While liquor prices are certainly not rock bottom, cigarettes are without doubt ridiculously cheap by Western European standards. A carton of 200 Camel cigarettes is priced at just €19 (£16.33), Benson & Hedges at €20 (£17.20) and Marlboro €25 (£21.50).
Among the wide range of fragrance brands stocked travellers will find brands such as Chanel, Dior, Givenchy, Gucci, Versace, Armani and Yves Saint Laurent. New additions to the range as of November 2011 included Gucci’s Flora Eau Fraiche 50ml at €50 (£43), Dior’s Addict to Life (50ml spray) at €42 (£36), and Marc Jacob’s Daisy O So Fresh (75ml spray) at €56 (£48).
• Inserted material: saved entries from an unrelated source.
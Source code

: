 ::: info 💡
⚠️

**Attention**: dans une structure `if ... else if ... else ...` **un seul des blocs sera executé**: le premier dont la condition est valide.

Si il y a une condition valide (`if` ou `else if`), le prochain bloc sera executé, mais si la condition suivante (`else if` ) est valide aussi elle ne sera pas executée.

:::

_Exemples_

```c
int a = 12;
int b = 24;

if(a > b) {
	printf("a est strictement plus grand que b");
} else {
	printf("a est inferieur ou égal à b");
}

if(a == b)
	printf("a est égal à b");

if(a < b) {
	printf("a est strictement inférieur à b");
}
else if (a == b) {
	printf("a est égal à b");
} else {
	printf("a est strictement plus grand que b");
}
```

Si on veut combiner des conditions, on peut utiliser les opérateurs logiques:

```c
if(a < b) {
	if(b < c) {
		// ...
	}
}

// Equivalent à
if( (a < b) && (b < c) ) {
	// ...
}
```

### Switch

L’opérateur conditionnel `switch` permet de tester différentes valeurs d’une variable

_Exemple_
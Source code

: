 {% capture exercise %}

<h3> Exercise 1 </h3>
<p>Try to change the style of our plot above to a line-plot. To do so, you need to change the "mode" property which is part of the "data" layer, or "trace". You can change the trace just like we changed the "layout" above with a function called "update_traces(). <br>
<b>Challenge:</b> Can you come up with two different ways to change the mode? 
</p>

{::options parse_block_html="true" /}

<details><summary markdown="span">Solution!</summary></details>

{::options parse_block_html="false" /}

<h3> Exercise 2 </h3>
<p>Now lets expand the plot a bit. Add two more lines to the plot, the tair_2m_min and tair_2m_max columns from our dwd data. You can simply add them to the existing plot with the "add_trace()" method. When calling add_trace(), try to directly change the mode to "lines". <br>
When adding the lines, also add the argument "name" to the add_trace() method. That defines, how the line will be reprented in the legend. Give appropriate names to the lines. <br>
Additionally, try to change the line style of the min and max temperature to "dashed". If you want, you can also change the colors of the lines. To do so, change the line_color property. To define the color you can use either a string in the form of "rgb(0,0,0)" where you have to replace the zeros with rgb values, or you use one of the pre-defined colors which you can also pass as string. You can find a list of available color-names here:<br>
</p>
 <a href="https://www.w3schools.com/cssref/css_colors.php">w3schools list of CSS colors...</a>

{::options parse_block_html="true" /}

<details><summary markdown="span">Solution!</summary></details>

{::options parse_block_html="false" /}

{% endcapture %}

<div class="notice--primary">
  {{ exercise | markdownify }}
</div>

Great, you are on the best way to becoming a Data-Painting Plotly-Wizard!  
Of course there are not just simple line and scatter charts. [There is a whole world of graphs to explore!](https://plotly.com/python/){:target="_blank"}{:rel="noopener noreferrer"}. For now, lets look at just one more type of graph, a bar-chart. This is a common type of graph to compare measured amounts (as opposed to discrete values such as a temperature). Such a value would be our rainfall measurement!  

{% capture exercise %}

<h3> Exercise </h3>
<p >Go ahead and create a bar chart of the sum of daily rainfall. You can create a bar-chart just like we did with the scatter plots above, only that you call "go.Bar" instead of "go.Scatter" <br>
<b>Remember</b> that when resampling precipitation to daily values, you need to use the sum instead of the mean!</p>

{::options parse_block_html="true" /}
Browsers at Lenrianta will also find bags and accessories from the likes of Longchamp and Texier; jewellery from Kenzo, Swarovsksi and Misaki, and top-class watches from brands like Raymond Weil, Longines, Tissot and Tag Heuer. Anyone wanting electronics, travel gadgets or mobile phone accessories, however, will be disappointed. In both terminals you will find plenty of locally run kiosks selling souvenirs and gifts. Popular buys from this part of the world include the ubiquitous (but still cute) Matryoskha nestling dolls, military memorabilia and retro-posters from the Soviet era, jewellery, lacquered wooden boxes, Fabergé-style eggs and of course, caviar.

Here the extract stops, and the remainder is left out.